- **Your objective**: Omit all pictures. Reproduce exactly the lines from the first line of the records below through the line with "PSD credit: <https://dribbble.com/themecurve>".

━━ Entries provided ━━

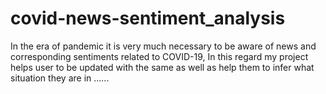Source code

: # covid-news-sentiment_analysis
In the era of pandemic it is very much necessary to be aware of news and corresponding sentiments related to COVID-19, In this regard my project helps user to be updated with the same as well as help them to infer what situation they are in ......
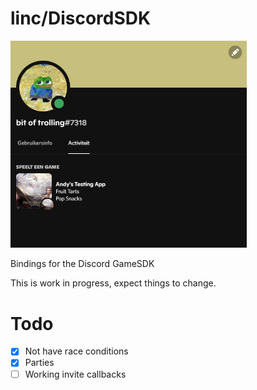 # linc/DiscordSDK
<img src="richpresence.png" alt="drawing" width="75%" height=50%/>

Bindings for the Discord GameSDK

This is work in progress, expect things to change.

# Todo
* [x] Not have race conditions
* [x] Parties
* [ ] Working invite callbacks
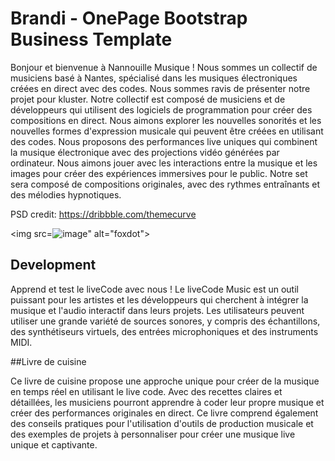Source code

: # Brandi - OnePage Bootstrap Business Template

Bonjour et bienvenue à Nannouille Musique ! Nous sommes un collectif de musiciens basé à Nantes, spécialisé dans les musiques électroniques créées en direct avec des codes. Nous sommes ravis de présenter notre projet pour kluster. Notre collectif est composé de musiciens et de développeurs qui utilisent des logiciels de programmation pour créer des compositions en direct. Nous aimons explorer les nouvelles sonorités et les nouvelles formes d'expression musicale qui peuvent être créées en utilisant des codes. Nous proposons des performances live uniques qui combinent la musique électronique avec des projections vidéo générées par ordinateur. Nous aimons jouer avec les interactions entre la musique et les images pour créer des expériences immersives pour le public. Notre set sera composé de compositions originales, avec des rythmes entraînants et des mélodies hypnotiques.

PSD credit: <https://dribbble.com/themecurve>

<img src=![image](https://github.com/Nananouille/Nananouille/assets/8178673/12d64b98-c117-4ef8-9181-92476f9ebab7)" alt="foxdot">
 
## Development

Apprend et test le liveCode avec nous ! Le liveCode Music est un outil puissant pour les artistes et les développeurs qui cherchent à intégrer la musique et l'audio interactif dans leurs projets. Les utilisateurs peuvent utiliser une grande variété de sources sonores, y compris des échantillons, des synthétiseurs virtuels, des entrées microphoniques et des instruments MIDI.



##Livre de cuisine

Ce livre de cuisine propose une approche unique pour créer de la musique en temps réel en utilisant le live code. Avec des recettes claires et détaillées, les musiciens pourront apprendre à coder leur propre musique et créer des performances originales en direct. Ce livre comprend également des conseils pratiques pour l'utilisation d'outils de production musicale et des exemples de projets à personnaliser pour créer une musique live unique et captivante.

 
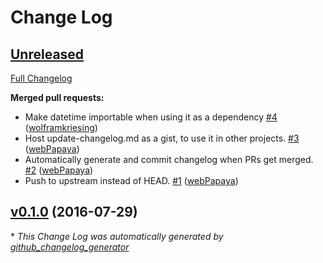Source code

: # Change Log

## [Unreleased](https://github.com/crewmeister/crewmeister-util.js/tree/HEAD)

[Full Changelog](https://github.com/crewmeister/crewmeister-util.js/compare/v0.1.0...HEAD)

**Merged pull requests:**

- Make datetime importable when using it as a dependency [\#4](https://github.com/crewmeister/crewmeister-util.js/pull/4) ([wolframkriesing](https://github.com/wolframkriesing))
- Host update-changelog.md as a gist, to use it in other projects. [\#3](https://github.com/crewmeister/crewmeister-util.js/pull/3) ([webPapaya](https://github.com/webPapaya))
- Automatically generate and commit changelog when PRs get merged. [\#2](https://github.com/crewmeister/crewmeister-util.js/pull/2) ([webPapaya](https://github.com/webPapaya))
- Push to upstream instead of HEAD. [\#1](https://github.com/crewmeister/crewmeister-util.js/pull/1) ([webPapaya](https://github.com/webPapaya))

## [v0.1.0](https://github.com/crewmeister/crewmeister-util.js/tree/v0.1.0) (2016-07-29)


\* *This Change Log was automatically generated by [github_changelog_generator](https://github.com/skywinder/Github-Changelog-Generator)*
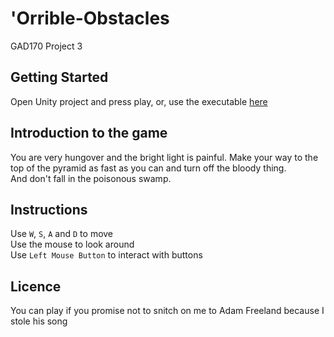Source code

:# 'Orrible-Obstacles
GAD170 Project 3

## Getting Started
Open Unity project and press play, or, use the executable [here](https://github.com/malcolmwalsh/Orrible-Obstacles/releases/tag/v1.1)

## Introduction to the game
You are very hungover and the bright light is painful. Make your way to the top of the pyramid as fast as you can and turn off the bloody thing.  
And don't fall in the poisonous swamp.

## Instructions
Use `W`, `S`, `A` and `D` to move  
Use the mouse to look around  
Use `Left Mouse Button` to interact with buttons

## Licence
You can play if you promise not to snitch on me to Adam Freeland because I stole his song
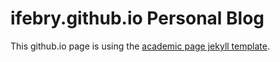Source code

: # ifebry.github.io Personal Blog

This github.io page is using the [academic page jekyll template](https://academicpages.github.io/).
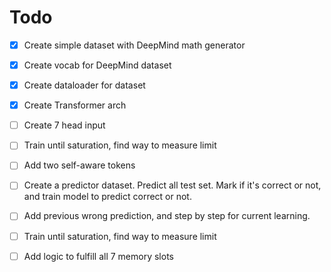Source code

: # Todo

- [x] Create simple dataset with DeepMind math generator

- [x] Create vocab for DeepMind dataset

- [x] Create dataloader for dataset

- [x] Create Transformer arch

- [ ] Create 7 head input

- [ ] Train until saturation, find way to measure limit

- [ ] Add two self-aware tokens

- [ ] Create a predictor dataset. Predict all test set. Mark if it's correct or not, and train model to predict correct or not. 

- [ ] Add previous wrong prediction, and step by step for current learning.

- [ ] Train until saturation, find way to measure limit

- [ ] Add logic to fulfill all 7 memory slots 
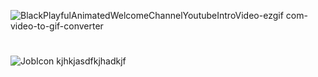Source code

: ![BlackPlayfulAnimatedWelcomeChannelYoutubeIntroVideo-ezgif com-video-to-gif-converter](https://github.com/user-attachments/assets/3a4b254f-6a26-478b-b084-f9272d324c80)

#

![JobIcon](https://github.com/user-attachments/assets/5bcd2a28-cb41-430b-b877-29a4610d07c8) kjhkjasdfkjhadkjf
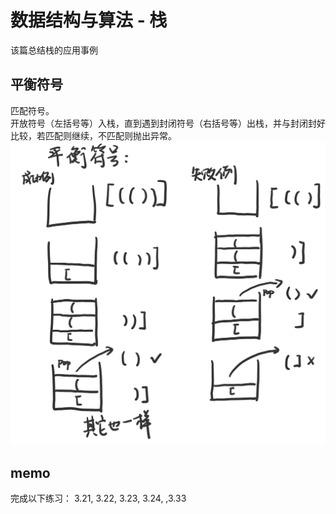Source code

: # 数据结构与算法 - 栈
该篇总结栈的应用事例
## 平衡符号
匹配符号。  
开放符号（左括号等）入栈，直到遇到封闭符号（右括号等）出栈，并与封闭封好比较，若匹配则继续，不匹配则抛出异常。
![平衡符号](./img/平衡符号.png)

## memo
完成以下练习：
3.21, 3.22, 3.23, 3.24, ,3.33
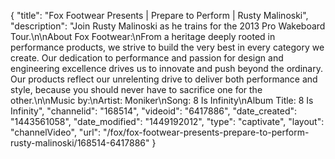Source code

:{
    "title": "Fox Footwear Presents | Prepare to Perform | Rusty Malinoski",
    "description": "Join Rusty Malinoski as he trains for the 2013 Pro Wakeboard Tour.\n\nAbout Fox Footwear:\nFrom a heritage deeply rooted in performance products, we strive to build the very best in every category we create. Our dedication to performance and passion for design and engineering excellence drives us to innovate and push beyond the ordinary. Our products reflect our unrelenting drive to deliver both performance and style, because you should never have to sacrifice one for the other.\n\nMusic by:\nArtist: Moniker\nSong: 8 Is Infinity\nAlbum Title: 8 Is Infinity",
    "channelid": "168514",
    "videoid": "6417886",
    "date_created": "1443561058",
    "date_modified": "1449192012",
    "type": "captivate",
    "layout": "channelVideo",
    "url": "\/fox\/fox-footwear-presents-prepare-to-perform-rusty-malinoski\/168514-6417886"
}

━━━

- **Result**:
Source code

: # covid-news-sentiment_analysis
In the era of pandemic it is very much necessary to be aware of news and corresponding sentiments related to COVID-19, In this regard my project helps user to be updated with the same as well as help them to infer what situation they are in ......
 # linc/DiscordSDK
<img src="richpresence.png" alt="drawing" width="75%" height=50%/>

Bindings for the Discord GameSDK

This is work in progress, expect things to change.

# Todo
* [x] Not have race conditions
* [x] Parties
* [ ] Working invite callbacks
Source code

: # Brandi - OnePage Bootstrap Business Template

Bonjour et bienvenue à Nannouille Musique ! Nous sommes un collectif de musiciens basé à Nantes, spécialisé dans les musiques électroniques créées en direct avec des codes. Nous sommes ravis de présenter notre projet pour kluster. Notre collectif est composé de musiciens et de développeurs qui utilisent des logiciels de programmation pour créer des compositions en direct. Nous aimons explorer les nouvelles sonorités et les nouvelles formes d'expression musicale qui peuvent être créées en utilisant des codes. Nous proposons des performances live uniques qui combinent la musique électronique avec des projections vidéo générées par ordinateur. Nous aimons jouer avec les interactions entre la musique et les images pour créer des expériences immersives pour le public. Notre set sera composé de compositions originales, avec des rythmes entraînants et des mélodies hypnotiques.

PSD credit: <https://dribbble.com/themecurve>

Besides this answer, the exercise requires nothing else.